Sur le plan du terrorisme, pour le moment Al-Qaida est le seul mouvement apte à monter des opérations extérieures planifiées même si leur efficacité est loin d’atteindre le niveau des attentats cités précédemment (sauf celui de Paris). La grande crainte et de voir se renouveler ce qui s’est passé à Bombay du 26 au 29 novembre 2008 quand un commando de dix terroristes a fait 173 morts et plus de 300 blessés. Al-Qaida en a la capacité (voir l’attaque du centre commercial Westgate de Nairobi le 21 septembre 2013 par un commando de shebabs, mouvement affilié à Al-Qaida : bilan 68 tués et plus de 200 blessés), Daesh pas encore mais cela pourrait bien venir.

Par contre, les deux organisations font constamment appel à des « initiatives locales » de volontaires qui sont sommés de déclencher des actions terroristes avec les moyens du bord : explosifs artisanaux, armes récupérées auprès du crime organisé, couteaux, véhicules lancés dans la foule, etc. Il est important de constater qu’en dehors de Medhi Nemmouche, l’auteur de la tuerie du musée juif de Bruxelles du 24 mai 2014, aucun returnee (rentré du djihad) n’est encore passé à l’action. Tous les cas signalés pour l’instant proviennent de personnes qui agissent seules ou en très petits groupes. Certains de ces individus ont des contacts avec des proches ou des connaissances arrivés en Syrie. Ces derniers peuvent les inciter à les rejoindre, à les aider financièrement ou à passer à l’action à domicile. De toutes façons, les revues Inspire (AQPA) et Dabiq (Daesh) appellent depuis longtemps au meurtre en fournissant également les modes d’emploi.

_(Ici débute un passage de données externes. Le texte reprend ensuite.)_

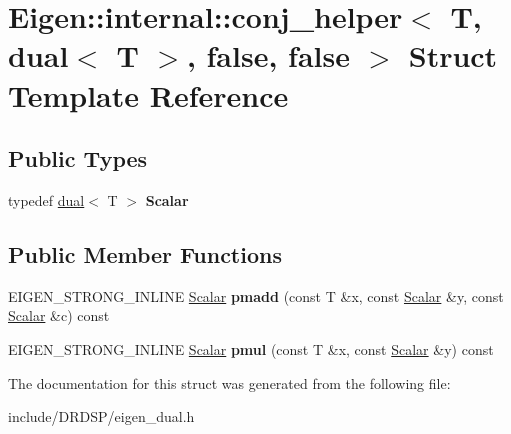 \hypertarget{struct_eigen_1_1internal_1_1conj__helper_3_01_t_00_01dual_3_01_t_01_4_00_01false_00_01false_01_4}{\section{Eigen\-:\-:internal\-:\-:conj\-\_\-helper$<$ T, dual$<$ T $>$, false, false $>$ Struct Template Reference}
\label{struct_eigen_1_1internal_1_1conj__helper_3_01_t_00_01dual_3_01_t_01_4_00_01false_00_01false_01_4}
}
\subsection*{Public Types}
\begin{DoxyCompactItemize}
\item 
\hypertarget{struct_eigen_1_1internal_1_1conj__helper_3_01_t_00_01dual_3_01_t_01_4_00_01false_00_01false_01_4_a617b60ca727ebd5582c76e0535f74294}{typedef \hyperlink{struct_d_r_d_s_p_1_1dual}{dual}$<$ T $>$ {\bfseries Scalar}}\label{struct_eigen_1_1internal_1_1conj__helper_3_01_t_00_01dual_3_01_t_01_4_00_01false_00_01false_01_4_a617b60ca727ebd5582c76e0535f74294}

\end{DoxyCompactItemize}
\subsection*{Public Member Functions}
\begin{DoxyCompactItemize}
\item 
\hypertarget{struct_eigen_1_1internal_1_1conj__helper_3_01_t_00_01dual_3_01_t_01_4_00_01false_00_01false_01_4_ae96160e41d96b460137eb9b509016215}{E\-I\-G\-E\-N\-\_\-\-S\-T\-R\-O\-N\-G\-\_\-\-I\-N\-L\-I\-N\-E \hyperlink{struct_d_r_d_s_p_1_1dual}{Scalar} {\bfseries pmadd} (const T \&x, const \hyperlink{struct_d_r_d_s_p_1_1dual}{Scalar} \&y, const \hyperlink{struct_d_r_d_s_p_1_1dual}{Scalar} \&c) const }\label{struct_eigen_1_1internal_1_1conj__helper_3_01_t_00_01dual_3_01_t_01_4_00_01false_00_01false_01_4_ae96160e41d96b460137eb9b509016215}

\item 
\hypertarget{struct_eigen_1_1internal_1_1conj__helper_3_01_t_00_01dual_3_01_t_01_4_00_01false_00_01false_01_4_a0f69a7f623ff7e8b7f003826de20575b}{E\-I\-G\-E\-N\-\_\-\-S\-T\-R\-O\-N\-G\-\_\-\-I\-N\-L\-I\-N\-E \hyperlink{struct_d_r_d_s_p_1_1dual}{Scalar} {\bfseries pmul} (const T \&x, const \hyperlink{struct_d_r_d_s_p_1_1dual}{Scalar} \&y) const }\label{struct_eigen_1_1internal_1_1conj__helper_3_01_t_00_01dual_3_01_t_01_4_00_01false_00_01false_01_4_a0f69a7f623ff7e8b7f003826de20575b}

\end{DoxyCompactItemize}


The documentation for this struct was generated from the following file\-:\begin{DoxyCompactItemize}
\item 
include/\-D\-R\-D\-S\-P/eigen\-\_\-dual.\-h\end{DoxyCompactItemize}
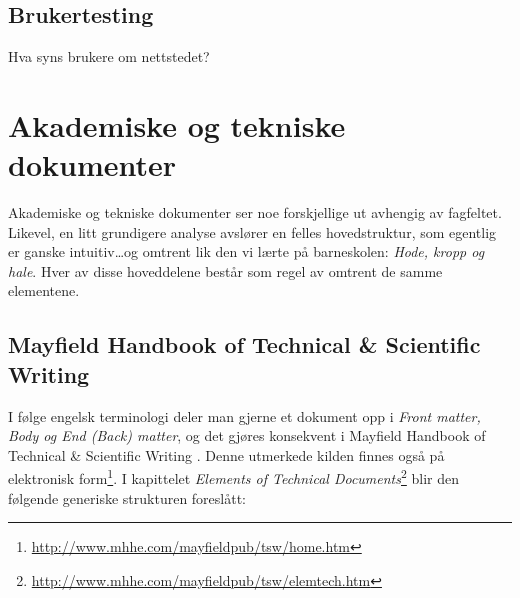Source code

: \subsection{Brukertesting}
Hva syns brukere om nettstedet?






\section{Akademiske og tekniske dokumenter}

Akademiske og tekniske dokumenter ser noe forskjellige ut avhengig av fagfeltet. Likevel, en litt grundigere analyse avslører en felles hovedstruktur, som egentlig er ganske intuitiv\dots og omtrent lik den vi lærte på barneskolen: {\em Hode, kropp og hale}. Hver av disse hoveddelene består som regel av omtrent de samme elementene. 



\subsection{Mayfield Handbook of Technical \& Scientific Writing}
\label{sec:mayfield}

I følge engelsk terminologi deler man gjerne et dokument opp i {\em Front matter, Body og End (Back) matter}, og det gjøres konsekvent i
Mayfield Handbook of Technical \& Scientific Writing \cite{perelman97mht}. Denne utmerkede kilden finnes også på 
elektronisk form\footnote{\url{http://www.mhhe.com/mayfieldpub/tsw/home.htm}}. 
I kapittelet 
{\em Elements of Technical Documents}\footnote{\url{http://www.mhhe.com/mayfieldpub/tsw/elemtech.htm}}
blir den følgende generiske strukturen foreslått:

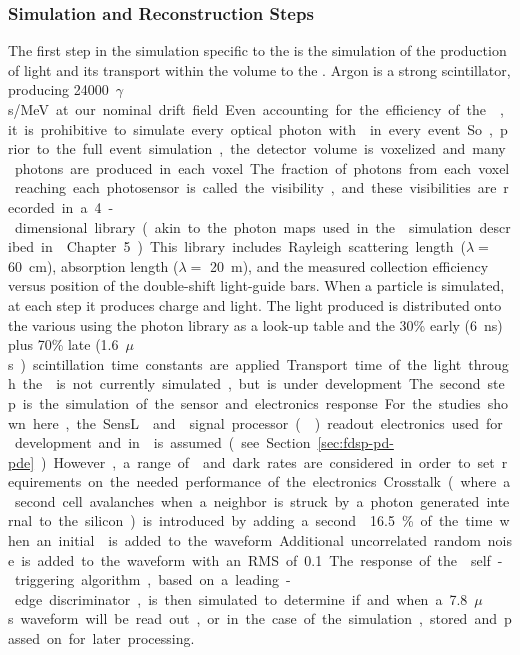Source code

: \subsubsection{Simulation and Reconstruction Steps} 

The first step in the simulation specific to the  is the simulation of the production of light and its transport within the volume to the . Argon is a strong scintillator, producing \SI{24000}{$\gamma$s/MeV} at our nominal drift field. Even accounting for the efficiency of the , it is prohibitive to simulate every optical photon with  in every event. So, prior to the full event simulation, the detector volume is voxelized and many photons are produced in each voxel. The fraction of photons from each voxel reaching each photosensor is called the visibility, and these visibilities are recorded in a 4-dimensional library (akin to the photon maps used in the  simulation described in \voltitledp~Chapter~5).
This library includes Rayleigh scattering length ($\lambda=$ \SI{60}{cm}\cite{Grace:2015yta}), absorption length ($\lambda=$ \SI{20}{m}), and the measured collection efficiency versus position of the double-shift light-guide bars. When a particle is simulated, at each step it produces charge and light. The light produced is distributed onto the various  using the photon library as a look-up table and the 30\% early (\SI{6}{ns}) plus 70\% late (\SI{1.6}{$\mu$s}) scintillation time constants are applied. Transport time of the light through the \lar is not currently simulated, but is under development.

The second step is the simulation of the sensor and electronics response. For the studies shown here, the SensL  and  signal processor () readout electronics used for  development and in  is assumed (see Section~\ref{sec:fdsp-pd-pde}). However, a range of  and dark rates are considered in order to set requirements on the needed performance of the electronics.
Crosstalk (where a second cell avalanches when a neighbor is struck by a photon generated internal to the silicon) is introduced by adding a second \phel \num{16.5}\% of the time when an initial \phel is added to the waveform. Additional uncorrelated random noise is added to the waveform with an RMS of %
\SI{0.1}{\phel{}}. The response of the  self-triggering algorithm, based on a leading-edge discriminator, is then simulated to determine if and when a \SI{7.8}{$\mu$s} waveform will be read out, or in the case of the simulation, %
stored and passed on for later processing.

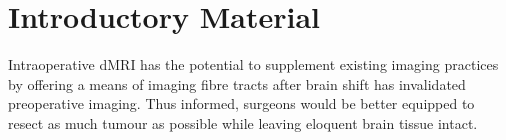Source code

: \chapter{Introductory Material}
\label{chapterlabel0}

Intraoperative dMRI has the potential to supplement existing imaging practices by offering a means of imaging fibre tracts after brain shift has invalidated preoperative imaging.\autocite{Nimsky2001}
Thus informed, surgeons would be better equipped to resect as much tumour as possible while leaving eloquent brain tissue intact.
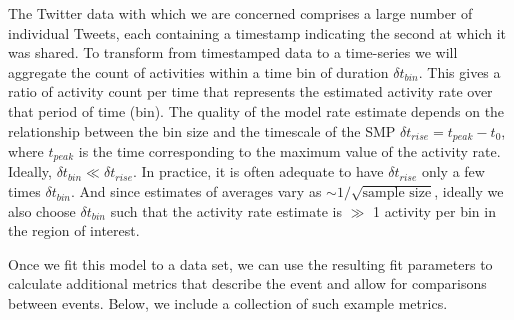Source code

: \documentclass{article}
\begin{document}
The Twitter data with which we are concerned comprises a large number of individual Tweets, each containing a timestamp indicating the second at which it was shared. To transform from timestamped data to a time-series we will aggregate the count of activities within a time bin of duration $\delta t_{bin}$. This gives a ratio of activity count per time that represents the estimated activity rate over that period of time (bin). The quality of the model rate estimate depends on the relationship between the bin size and the timescale of the SMP $\delta t_{rise} = t_{peak} - t_0$, where $t_{peak}$ is the time corresponding to the maximum value of the activity rate. Ideally, $\delta t_{bin} \ll \delta t_{rise}$. In practice, it is often adequate to have $\delta t_{rise}$ only a few times $\delta t_{bin}$. And since estimates of averages vary as $\sim 1/\sqrt{ \text{sample size} }$, ideally we also choose $\delta t_{bin}$ such that the activity rate estimate is $\gg$ 1 activity per bin in the region of interest. 

Once we fit this model to a data set, we can use the resulting fit parameters to calculate additional metrics that describe the event and allow for comparisons between events. Below, we include a collection of such example metrics. 
\end{document}
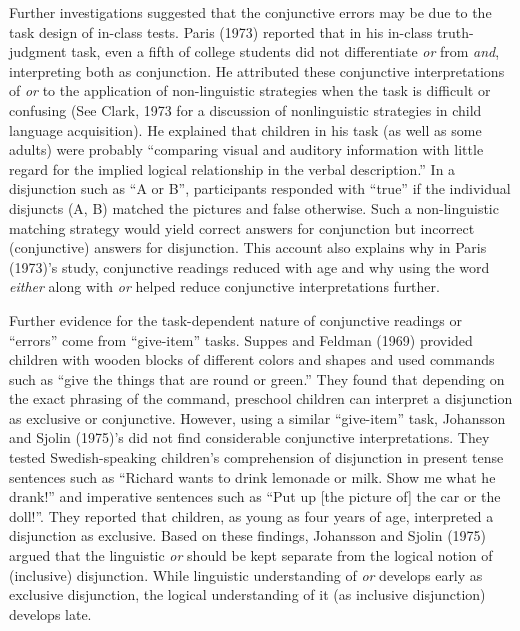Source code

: \documentclass[,man,floatsintext]{apa6}
\begin{document}
Further investigations suggested that the conjunctive errors may be due to the task design of in-class tests. Paris (1973) reported that in his in-class truth-judgment task, even a fifth of college students did not differentiate \emph{or} from \emph{and}, interpreting both as conjunction. He attributed these conjunctive interpretations of \emph{or} to the application of non-linguistic strategies when the task is difficult or confusing (See Clark, 1973 for a discussion of nonlinguistic strategies in child language acquisition). He explained that children in his task (as well as some adults) were probably \enquote{comparing visual and auditory information with little regard for the implied logical relationship in the verbal description.} In a disjunction such as \enquote{A or B}, participants responded with \enquote{true} if the individual disjuncts (A, B) matched the pictures and false otherwise. Such a non-linguistic matching strategy would yield correct answers for conjunction but incorrect (conjunctive) answers for disjunction. This account also explains why in Paris (1973)'s study, conjunctive readings reduced with age and why using the word \emph{either} along with \emph{or} helped reduce conjunctive interpretations further.

Further evidence for the task-dependent nature of conjunctive readings or \enquote{errors} come from \enquote{give-item} tasks. Suppes and Feldman (1969) provided children with wooden blocks of different colors and shapes and used commands such as \enquote{give the things that are round or green.} They found that depending on the exact phrasing of the command, preschool children can interpret a disjunction as exclusive or conjunctive. However, using a similar \enquote{give-item} task, Johansson and Sjolin (1975)'s did not find considerable conjunctive interpretations. They tested Swedish-speaking children's comprehension of disjunction in present tense sentences such as \enquote{Richard wants to drink lemonade or milk. Show me what he drank!} and imperative sentences such as \enquote{Put up {[}the picture of{]} the car or the doll!}. They reported that children, as young as four years of age, interpreted a disjunction as exclusive. Based on these findings, Johansson and Sjolin (1975) argued that the linguistic \emph{or} should be kept separate from the logical notion of (inclusive) disjunction. While linguistic understanding of \emph{or} develops early as exclusive disjunction, the logical understanding of it (as inclusive disjunction) develops late.
\end{document}
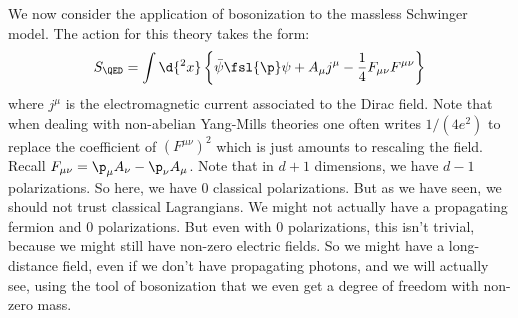 \documentclass{booc}
\begin{document}
We now consider the application of bosonization to the massless
Schwinger model.
The action for this theory takes the form:
\begin{equation}
S_\QED = \int \d{^2 x}
\left\{ 
\bar \psi \fsl{\p} \psi + 
A_\mu j^\mu
- \frac{1}{4}F_{\mu\nu}F^{\mu\nu}
\right\}
\end{equation}
where $j^\mu$ is the electromagnetic current associated to the Dirac field.
Note that when dealing with non-abelian Yang-Mills theories 
one often writes $1 / \left( 4e^2 \right)$ to replace the coefficient of 
$\left( F^{\mu\nu} \right)^2$
which is just amounts to rescaling the field.
Recall $F_{\mu\nu} = \p_\mu A_\nu - \p_\nu A_\mu$.
Note that in $d + 1$ dimensions, we have $d -1$ polarizations. 
So here, we have $0$ classical polarizations. 
But as we have seen, we should not trust classical Lagrangians. 
We might not actually have a propagating fermion and $0$ polarizations. 
But even with $0$ polarizations, this isn't trivial, because we might still have
non-zero electric fields.
So we might have a long-distance field, even if we don't have propagating photons,
and we will actually see, using the tool of bosonization that we even get a degree of freedom
with non-zero mass.
\end{document}
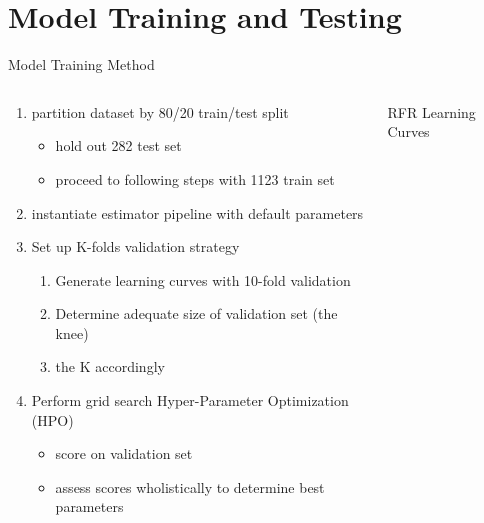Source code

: \documentclass[10pt, aspectratio=169, presentation]{beamer}
\begin{document}
\section{Model Training and Testing}
\label{sec:org8e1df55}
\begin{frame}[label={sec:org2f549a8}]{Model Training Method}
\begin{columns}
\begin{column}{0.5\columnwidth}
\begin{enumerate}
\item partition dataset by 80/20 train/test split
\begin{itemize}
\item hold out 282 test set
\item proceed to following steps with 1123 train set
\end{itemize}
\item instantiate estimator pipeline with default parameters
\item Set up K-folds validation strategy
\begin{enumerate}
\item Generate learning curves with 10-fold validation
\item Determine adequate size of validation set (the knee)
\item the K accordingly
\end{enumerate}
\item Perform grid search Hyper-Parameter Optimization (HPO)
\begin{itemize}
\item score on validation set
\item assess scores wholistically to determine best parameters
\end{itemize}
\end{enumerate}
\end{column}

\begin{column}{0.5\columnwidth}
\begin{block}{RFR Learning Curves}
\begin{center}

\end{center}
\end{block}
\end{column}
\end{columns}
\end{frame}
\end{document}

Par contre, si Daesh rencontre plus de difficultés dans l’avenir sur le front syro-irakien auquel il attache une importance vitale, il sera tenté d’accroître considérablement ses actions terroristes en dehors de cette région. D’ailleurs, le Caucase et même la Russie profonde risquent de subir dans les semaines à venir la vengeance d’islamistes se revendiquant des deux mouvements salafistes-djihadistes (encore qu’une revendication portant le label « Daesh » est actuellement plus porteuse qu’une revendiquée par « Al-Qaida »).